Thomas Paine, by Watson Heston. First published in The Truth Seeker. Image credit: Bob Forder

The Truth Seeker was a radical American magazine founded in 1873 by the ex-Shaker and freethinker, DeRobigne Mortimer Bennett (1818-1882). In the late nineteenth and early twentieth century, sometimes known as the ‘Golden Age of Freethought’, it was the most influential publication of its kind in the country. Mark Twain was among its subscribers.

The covers of the Truth Seeker were regularly adorned with cartoons, most drawn by Watson Heston (1846-1905). A collection of these, from the years 1886-9, was later published in 1896 by the Truth Seeker Company in a single volume, The Freethinkers’ Pictorial Text Book: showing the absurdity and untruthfulness of the Church’s claim to be a divine and beneficent institution and revealing the abuses of a union of church and state. Themes ranged from ‘Uncle Sam and the Priests’ to ‘The Church and Slavery’.

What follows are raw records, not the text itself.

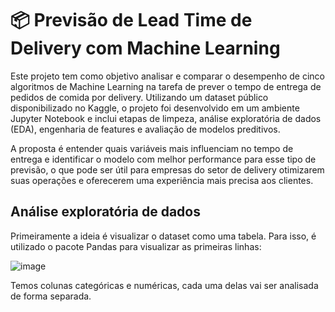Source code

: # 📦 Previsão de Lead Time de Delivery com Machine Learning

Este projeto tem como objetivo analisar e comparar o desempenho de cinco algoritmos de Machine Learning na tarefa de prever o tempo de entrega de pedidos de comida por delivery. Utilizando um dataset público disponibilizado no Kaggle, o projeto foi desenvolvido em um ambiente Jupyter Notebook e inclui etapas de limpeza, análise exploratória de dados (EDA), engenharia de features e avaliação de modelos preditivos.

A proposta é entender quais variáveis mais influenciam no tempo de entrega e identificar o modelo com melhor performance para esse tipo de previsão, o que pode ser útil para empresas do setor de delivery otimizarem suas operações e oferecerem uma experiência mais precisa aos clientes.


## Análise exploratória de dados

Primeiramente a ideia é visualizar o dataset como uma tabela. Para isso, é utilizado o pacote Pandas para visualizar as primeiras linhas:

![image](https://github.com/user-attachments/assets/90d5988b-196d-4e5d-84c7-3e5e803bb3b4)


Temos colunas categóricas e numéricas, cada uma delas vai ser analisada de forma separada.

The above cartoon is found, undated, on page 111 of the collection, opposite four excerpts praising Paine’s role in the struggle for American independence, by Guizot, Bennett, Ingersoll and President James Monroe. Bennett emphasised that the American revolution was led by ‘Infidels, or men who did not believe that the Bible was written by the finger of God, or by his immediate dictation.’

The symbolism of the cartoon and the accompanying quotations demonstrate Thomas Paine’s importance as a leading figure of the freethought tradition on both sides of the Atlantic, and the association of freethought with political liberty.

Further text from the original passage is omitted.